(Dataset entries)
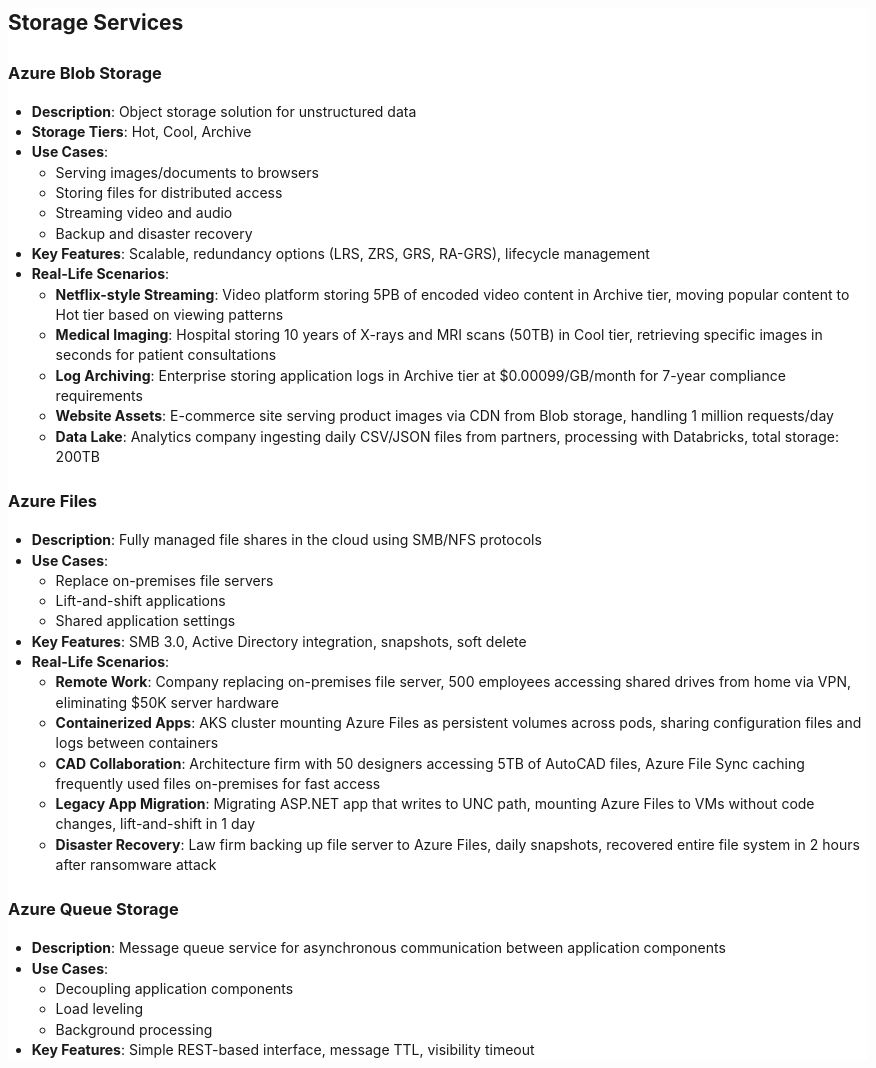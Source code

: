 
## Storage Services

### Azure Blob Storage
- **Description**: Object storage solution for unstructured data
- **Storage Tiers**: Hot, Cool, Archive
- **Use Cases**:
  - Serving images/documents to browsers
  - Storing files for distributed access
  - Streaming video and audio
  - Backup and disaster recovery
- **Key Features**: Scalable, redundancy options (LRS, ZRS, GRS, RA-GRS), lifecycle management
- **Real-Life Scenarios**:
  - **Netflix-style Streaming**: Video platform storing 5PB of encoded video content in Archive tier, moving popular content to Hot tier based on viewing patterns
  - **Medical Imaging**: Hospital storing 10 years of X-rays and MRI scans (50TB) in Cool tier, retrieving specific images in seconds for patient consultations
  - **Log Archiving**: Enterprise storing application logs in Archive tier at $0.00099/GB/month for 7-year compliance requirements
  - **Website Assets**: E-commerce site serving product images via CDN from Blob storage, handling 1 million requests/day
  - **Data Lake**: Analytics company ingesting daily CSV/JSON files from partners, processing with Databricks, total storage: 200TB

### Azure Files
- **Description**: Fully managed file shares in the cloud using SMB/NFS protocols
- **Use Cases**:
  - Replace on-premises file servers
  - Lift-and-shift applications
  - Shared application settings
- **Key Features**: SMB 3.0, Active Directory integration, snapshots, soft delete
- **Real-Life Scenarios**:
  - **Remote Work**: Company replacing on-premises file server, 500 employees accessing shared drives from home via VPN, eliminating $50K server hardware
  - **Containerized Apps**: AKS cluster mounting Azure Files as persistent volumes across pods, sharing configuration files and logs between containers
  - **CAD Collaboration**: Architecture firm with 50 designers accessing 5TB of AutoCAD files, Azure File Sync caching frequently used files on-premises for fast access
  - **Legacy App Migration**: Migrating ASP.NET app that writes to UNC path, mounting Azure Files to VMs without code changes, lift-and-shift in 1 day
  - **Disaster Recovery**: Law firm backing up file server to Azure Files, daily snapshots, recovered entire file system in 2 hours after ransomware attack

### Azure Queue Storage
- **Description**: Message queue service for asynchronous communication between application components
- **Use Cases**:
  - Decoupling application components
  - Load leveling
  - Background processing
- **Key Features**: Simple REST-based interface, message TTL, visibility timeout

WHAT IS NEEDED.
Give back exactly the lines above starting at the line where "- **Description**: Object" appears and ending at the line where "- Shared application settings" appears, both included, with no other lines.

ANSWER FOR THIS EXERCISE.
- **Description**: Object storage solution for unstructured data
- **Storage Tiers**: Hot, Cool, Archive
- **Use Cases**:
  - Serving images/documents to browsers
  - Storing files for distributed access
  - Streaming video and audio
  - Backup and disaster recovery
- **Key Features**: Scalable, redundancy options (LRS, ZRS, GRS, RA-GRS), lifecycle management
- **Real-Life Scenarios**:
  - **Netflix-style Streaming**: Video platform storing 5PB of encoded video content in Archive tier, moving popular content to Hot tier based on viewing patterns
  - **Medical Imaging**: Hospital storing 10 years of X-rays and MRI scans (50TB) in Cool tier, retrieving specific images in seconds for patient consultations
  - **Log Archiving**: Enterprise storing application logs in Archive tier at $0.00099/GB/month for 7-year compliance requirements
  - **Website Assets**: E-commerce site serving product images via CDN from Blob storage, handling 1 million requests/day
  - **Data Lake**: Analytics company ingesting daily CSV/JSON files from partners, processing with Databricks, total storage: 200TB

### Azure Files
- **Description**: Fully managed file shares in the cloud using SMB/NFS protocols
- **Use Cases**:
  - Replace on-premises file servers
  - Lift-and-shift applications
  - Shared application settings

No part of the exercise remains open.